Санкт-Петербургский Городской театр

2 + 2 = ?

Старший Брат наблюдает не за Уинстоном, а за тобой
Наверное, «1984» Джорджа Оруэлла — один из немногих романов, сюжет которого не нужно пересказывать (сегодня — уж точно). Многим знакомый, находящийся на слуху набор: новояз, Старший Брат, номера вместо имен, мыслепреступники. Постановка Виталия Любского в Санкт-Петербургском Городском театре повторяет прописанные 70 лет назад антиутопические истины в точности, прилежно придерживаясь текста романа: Уинстон Смит (Артур Козин), приличный гражданин тоталитарного государства, влюбляется в девушку Джулию (Анна Тананыкина), вместе с ней вступает в сопротивление и проигрывает. И правда, нельзя ведь сдуть пыль с книги, на которой ее просто не было.
Все существование Уинстона в романе проходит под присмотром телеэкрана, через который за ним и другими гражданами Океании наблюдает государство. В театре в экран превращается проекция на дальней стене. Почти никогда не гаснущая, она отражает все от мыслей и воспоминаний главного героя до явственно напоминающей свастику эмблемы Океании на фоне голубого неба. Телеэкран забирает остатки приватности: мы и так видим весь быт героя, включая старый унитаз и маленькую кухонную раковину, а теперь еще и копаемся в его мыслях. В тоталитарном государстве нет ничего скрытого от посторонних глаз, и потому мы можем крупным планом рассмотреть и так пугающих Уинстона мерзких крыс, и мягкие руки его матери, по которым он до сих пор тоскует. И даже в комнате на задворках Лондона, где Уинстон с Джулией, казалось бы, остаются одни, проектор продолжает мелькать сменяющимися картинками. Жизнь в Океании — жизнь напоказ.
Городской театр прилагает все усилия к тому, чтобы зрители оказались полностью в(за)ключенными в постановку. Зрительный зал в «1984» — одновременно и контролирующий Старший Брат (потому Уинстон особенно старательно фальшиво улыбается, смотря в глаза людям в первом ряду), и чуткий собеседник, перед которым не страшно исповедаться в мыслепреступлении. В одно мгновение зрители наблюдают, заставляя героев чувствовать себя узниками паноптикума, в другое мгновение уже мы оказываемся под наблюдением, и какая-то скрытая камера показывает на экране зрительный зал. Найти там себя достаточно забавно, но гораздо в большей степени жутко. Городской театр в самом буквальном смысле воссоздает технологию, когда-то описанную Оруэллом, и эта яркая демонстрация принципа работы телеэкрана на сцене пугает больше, чем на бумаге.
За тем, кто смотрит, власть — и зрителю ее дают ровно столько, чтобы он успел почувствовать себя в безопасности. А потом с головой ухнул в ощущение беспомощности, когда эту власть очень быстро отбирают. Мы тут не Старший Брат, а мыслепреступники, нас заставляют делать зарядку наравне с персонажами постановки и призывают ненавидеть Голдстейна, предателя. А несогласным грозят пытки в подвалах Министерства Любви.

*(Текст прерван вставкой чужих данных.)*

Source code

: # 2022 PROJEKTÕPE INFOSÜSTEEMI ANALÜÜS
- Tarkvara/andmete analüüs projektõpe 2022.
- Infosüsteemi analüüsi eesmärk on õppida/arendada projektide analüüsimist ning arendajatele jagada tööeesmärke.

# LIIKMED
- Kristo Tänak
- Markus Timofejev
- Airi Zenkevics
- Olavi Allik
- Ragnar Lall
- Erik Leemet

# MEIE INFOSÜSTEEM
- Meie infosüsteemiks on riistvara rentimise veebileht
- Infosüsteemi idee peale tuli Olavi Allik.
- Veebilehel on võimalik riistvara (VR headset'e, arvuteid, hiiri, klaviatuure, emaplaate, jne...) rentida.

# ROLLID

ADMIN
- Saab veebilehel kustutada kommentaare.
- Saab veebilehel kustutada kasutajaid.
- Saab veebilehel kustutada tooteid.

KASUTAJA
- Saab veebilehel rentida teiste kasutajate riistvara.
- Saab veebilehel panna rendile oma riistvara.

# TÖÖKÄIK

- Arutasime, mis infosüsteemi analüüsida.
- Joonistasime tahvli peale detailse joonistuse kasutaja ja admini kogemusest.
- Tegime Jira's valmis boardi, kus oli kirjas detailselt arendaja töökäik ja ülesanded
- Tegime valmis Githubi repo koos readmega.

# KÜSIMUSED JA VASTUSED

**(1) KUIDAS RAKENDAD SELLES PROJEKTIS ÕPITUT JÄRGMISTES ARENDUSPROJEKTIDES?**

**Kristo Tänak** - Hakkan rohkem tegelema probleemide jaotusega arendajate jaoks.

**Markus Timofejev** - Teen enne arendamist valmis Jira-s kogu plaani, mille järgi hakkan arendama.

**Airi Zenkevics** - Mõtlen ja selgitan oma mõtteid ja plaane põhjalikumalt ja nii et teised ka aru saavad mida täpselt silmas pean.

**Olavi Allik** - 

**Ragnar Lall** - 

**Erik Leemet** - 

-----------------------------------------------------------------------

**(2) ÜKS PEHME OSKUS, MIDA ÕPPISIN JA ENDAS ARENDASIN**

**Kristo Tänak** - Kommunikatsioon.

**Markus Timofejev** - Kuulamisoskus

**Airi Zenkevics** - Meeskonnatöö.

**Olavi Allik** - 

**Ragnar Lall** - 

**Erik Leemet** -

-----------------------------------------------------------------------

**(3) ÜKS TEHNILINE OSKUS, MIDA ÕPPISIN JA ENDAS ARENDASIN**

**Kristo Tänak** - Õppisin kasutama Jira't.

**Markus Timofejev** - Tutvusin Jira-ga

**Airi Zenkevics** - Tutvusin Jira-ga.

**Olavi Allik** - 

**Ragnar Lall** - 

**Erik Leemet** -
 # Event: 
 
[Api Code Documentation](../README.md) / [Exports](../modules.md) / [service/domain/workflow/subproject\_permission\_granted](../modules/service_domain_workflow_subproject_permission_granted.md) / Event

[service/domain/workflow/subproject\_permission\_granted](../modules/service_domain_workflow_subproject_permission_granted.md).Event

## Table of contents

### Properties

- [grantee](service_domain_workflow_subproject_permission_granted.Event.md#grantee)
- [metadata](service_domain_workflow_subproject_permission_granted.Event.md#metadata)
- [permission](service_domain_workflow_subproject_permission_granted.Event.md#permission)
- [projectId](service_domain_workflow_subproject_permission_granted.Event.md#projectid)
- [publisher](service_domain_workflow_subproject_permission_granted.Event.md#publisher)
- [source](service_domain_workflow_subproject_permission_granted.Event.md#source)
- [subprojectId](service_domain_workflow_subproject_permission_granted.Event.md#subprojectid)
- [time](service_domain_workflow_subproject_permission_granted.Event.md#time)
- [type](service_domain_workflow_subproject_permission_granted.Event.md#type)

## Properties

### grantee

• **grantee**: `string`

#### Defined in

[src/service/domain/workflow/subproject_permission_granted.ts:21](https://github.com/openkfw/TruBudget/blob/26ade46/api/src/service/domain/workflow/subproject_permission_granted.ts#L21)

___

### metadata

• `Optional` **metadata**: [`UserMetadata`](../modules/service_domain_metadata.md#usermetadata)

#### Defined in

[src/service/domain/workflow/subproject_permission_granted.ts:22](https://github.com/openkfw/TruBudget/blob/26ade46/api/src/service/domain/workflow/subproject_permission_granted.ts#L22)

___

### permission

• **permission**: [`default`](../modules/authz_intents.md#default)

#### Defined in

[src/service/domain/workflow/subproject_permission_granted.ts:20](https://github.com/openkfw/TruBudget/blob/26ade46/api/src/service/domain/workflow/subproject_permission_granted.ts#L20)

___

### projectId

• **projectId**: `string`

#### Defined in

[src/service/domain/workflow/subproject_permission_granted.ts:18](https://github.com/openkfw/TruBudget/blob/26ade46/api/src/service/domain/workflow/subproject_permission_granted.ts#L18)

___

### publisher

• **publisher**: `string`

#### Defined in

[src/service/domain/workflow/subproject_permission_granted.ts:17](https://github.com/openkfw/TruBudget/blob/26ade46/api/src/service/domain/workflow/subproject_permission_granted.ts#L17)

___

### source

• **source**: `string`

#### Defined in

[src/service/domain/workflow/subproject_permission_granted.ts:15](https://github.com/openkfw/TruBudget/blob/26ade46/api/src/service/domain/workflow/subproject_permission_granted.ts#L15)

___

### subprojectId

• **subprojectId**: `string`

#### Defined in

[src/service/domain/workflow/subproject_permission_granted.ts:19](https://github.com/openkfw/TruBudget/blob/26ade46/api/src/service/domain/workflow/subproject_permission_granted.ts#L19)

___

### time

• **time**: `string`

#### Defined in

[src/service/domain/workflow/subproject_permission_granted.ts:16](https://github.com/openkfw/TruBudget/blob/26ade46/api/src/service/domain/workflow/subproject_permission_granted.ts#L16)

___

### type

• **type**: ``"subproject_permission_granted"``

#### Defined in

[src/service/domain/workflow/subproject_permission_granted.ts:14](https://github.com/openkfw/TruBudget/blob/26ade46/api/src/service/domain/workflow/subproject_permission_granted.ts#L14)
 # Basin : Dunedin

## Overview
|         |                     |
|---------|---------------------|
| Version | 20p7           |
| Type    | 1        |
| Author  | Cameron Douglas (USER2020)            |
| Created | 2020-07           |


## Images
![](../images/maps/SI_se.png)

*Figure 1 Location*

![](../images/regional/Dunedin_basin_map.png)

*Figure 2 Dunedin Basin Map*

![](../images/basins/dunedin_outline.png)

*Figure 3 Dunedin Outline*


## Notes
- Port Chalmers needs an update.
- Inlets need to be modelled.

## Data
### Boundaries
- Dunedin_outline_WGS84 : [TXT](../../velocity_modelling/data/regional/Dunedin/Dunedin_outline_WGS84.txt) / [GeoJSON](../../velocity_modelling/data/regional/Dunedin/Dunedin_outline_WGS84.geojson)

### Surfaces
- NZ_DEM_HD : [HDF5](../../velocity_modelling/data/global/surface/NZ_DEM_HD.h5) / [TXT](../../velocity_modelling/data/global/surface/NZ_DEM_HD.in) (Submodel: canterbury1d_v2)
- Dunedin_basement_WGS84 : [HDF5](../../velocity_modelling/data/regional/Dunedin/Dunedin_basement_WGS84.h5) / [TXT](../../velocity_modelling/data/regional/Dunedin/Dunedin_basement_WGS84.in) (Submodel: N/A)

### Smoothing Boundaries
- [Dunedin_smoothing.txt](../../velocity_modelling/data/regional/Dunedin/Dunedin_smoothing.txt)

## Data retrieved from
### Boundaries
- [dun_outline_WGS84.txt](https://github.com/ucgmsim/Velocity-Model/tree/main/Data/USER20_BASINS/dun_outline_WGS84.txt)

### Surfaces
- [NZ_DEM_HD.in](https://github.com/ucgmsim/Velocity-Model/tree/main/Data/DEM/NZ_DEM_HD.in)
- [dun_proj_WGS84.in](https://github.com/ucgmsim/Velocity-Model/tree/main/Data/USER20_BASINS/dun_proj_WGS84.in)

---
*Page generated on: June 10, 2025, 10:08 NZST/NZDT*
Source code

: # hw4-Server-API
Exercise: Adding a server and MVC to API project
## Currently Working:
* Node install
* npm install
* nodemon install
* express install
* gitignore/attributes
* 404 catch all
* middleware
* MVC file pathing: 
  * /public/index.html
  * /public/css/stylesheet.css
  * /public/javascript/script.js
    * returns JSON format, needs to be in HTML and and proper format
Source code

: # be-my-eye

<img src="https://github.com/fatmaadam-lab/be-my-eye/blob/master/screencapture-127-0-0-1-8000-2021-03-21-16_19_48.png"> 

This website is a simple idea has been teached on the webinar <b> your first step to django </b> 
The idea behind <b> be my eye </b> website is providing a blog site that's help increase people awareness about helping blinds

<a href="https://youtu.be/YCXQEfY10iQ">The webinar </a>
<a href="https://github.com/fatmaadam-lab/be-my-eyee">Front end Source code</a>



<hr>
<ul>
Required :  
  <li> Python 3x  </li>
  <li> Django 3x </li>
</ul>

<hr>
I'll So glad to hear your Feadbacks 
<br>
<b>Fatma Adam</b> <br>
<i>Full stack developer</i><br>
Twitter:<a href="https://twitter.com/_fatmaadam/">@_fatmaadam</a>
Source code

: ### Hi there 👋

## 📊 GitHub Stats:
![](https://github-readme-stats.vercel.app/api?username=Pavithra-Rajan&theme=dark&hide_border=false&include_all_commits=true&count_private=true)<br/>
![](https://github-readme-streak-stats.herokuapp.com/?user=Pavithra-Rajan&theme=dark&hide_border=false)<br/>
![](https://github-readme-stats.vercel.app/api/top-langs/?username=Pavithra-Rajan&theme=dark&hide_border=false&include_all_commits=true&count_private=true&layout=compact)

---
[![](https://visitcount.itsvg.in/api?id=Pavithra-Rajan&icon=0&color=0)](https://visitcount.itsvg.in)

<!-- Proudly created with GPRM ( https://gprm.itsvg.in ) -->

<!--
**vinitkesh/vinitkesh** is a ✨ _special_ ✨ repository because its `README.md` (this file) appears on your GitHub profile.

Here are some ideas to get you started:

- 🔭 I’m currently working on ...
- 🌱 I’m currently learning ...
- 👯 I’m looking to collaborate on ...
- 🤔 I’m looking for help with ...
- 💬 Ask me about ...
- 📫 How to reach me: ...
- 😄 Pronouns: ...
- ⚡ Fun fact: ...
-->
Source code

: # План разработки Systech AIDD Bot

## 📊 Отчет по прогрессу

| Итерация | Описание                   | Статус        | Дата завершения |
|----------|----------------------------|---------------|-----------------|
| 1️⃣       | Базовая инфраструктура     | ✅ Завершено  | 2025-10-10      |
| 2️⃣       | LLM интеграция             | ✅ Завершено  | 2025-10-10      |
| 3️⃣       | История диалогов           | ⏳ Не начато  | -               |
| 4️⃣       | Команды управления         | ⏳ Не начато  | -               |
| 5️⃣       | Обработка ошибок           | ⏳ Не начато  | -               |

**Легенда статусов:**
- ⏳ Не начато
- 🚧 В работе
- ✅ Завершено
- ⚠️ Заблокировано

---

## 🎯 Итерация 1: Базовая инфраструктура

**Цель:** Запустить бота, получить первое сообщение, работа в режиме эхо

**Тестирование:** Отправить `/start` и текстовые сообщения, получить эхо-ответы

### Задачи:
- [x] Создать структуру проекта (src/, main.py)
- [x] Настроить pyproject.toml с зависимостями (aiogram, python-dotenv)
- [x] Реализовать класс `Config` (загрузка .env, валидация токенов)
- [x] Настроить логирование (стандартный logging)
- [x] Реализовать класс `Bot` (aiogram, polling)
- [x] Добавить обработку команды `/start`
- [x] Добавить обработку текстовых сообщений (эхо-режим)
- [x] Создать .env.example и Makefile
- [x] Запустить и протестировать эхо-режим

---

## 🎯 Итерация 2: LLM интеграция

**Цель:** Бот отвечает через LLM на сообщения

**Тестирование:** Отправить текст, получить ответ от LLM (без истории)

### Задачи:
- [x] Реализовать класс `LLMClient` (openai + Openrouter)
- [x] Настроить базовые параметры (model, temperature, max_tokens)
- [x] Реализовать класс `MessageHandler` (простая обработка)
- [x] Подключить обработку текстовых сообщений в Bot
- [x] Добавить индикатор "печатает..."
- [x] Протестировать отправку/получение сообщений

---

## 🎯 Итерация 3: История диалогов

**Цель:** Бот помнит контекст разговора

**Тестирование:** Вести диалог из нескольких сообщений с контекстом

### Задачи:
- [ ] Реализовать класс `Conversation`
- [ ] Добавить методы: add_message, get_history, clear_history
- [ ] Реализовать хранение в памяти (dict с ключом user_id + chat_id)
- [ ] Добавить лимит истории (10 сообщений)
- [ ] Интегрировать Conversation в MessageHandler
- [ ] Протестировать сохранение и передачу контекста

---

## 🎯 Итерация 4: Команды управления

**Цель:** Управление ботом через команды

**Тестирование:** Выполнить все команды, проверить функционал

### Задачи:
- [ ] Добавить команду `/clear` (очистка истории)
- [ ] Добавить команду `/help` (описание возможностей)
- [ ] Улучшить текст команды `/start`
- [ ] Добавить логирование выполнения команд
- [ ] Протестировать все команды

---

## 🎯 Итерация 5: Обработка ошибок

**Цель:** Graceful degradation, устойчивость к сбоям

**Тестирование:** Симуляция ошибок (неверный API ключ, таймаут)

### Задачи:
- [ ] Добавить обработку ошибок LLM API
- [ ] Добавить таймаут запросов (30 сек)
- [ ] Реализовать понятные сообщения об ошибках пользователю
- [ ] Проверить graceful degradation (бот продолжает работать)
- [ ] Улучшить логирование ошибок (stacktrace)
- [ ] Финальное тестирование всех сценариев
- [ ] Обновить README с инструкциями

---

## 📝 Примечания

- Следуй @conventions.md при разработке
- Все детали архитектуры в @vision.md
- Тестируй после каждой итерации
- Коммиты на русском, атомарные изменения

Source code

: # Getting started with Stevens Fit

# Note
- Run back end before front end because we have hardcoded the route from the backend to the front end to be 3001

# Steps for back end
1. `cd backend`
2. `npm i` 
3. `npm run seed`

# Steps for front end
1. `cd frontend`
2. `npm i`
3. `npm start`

Спектакль назван мыслепреступлением в двух актах, а где есть преступление, там будет и наказание. «1984» — история не о превращении порядочного гражданина в свободного человека, это скорее рассказ об обреченной попытке доказать государству, что ты имеешь право быть свободным. По большому счету, Уинстон просто хотел разрешения верить в то, что 2 + 2 = 4 и не претендовал на большее, но Океания не готова позволить ему даже этого. Вместо того, чтобы убить главного героя, его перевоспитывают: ведь не дай бог сотворить из Уинстона мученика. И он предает одно за одним свое право быть свободным, свое право верить во что угодно, свою любовь, он начинает видеть пять пальцев вместо четырех. Это кульминация спектакля — и одновременно с этим самые обезнадеживающие события из всех трех часов.
Впервые я прочитала «1984» за пять лет до того, как посмотрела спектакль в Городском, но один вопрос мучит меня с тех пор: это история про бесполезность протеста или про слабость Уинстона? Любое ли сопротивление в тоталитарном государстве обречено на то, что в итоге ты полюбишь Старшего Брата? Или другой человек, оказавшийся на месте главного героя, более мудрый, более уверенный в своих идеалах, более сильный справился бы? Кажется, Оруэлл имел в виду первое. Кажется, мне гораздо больше хочется верить во второе.

На сцене Уинстон поднимается и на его губах растягивается искренняя улыбка. Океания выигрывает войну, и вот-вот он по-настоящему радостно захлопает в честь этого. Сначала я написала, что в этот момент отворачиваюсь от сцены, но правда в том, что это ужасно, и я все же не могу отвести глаз.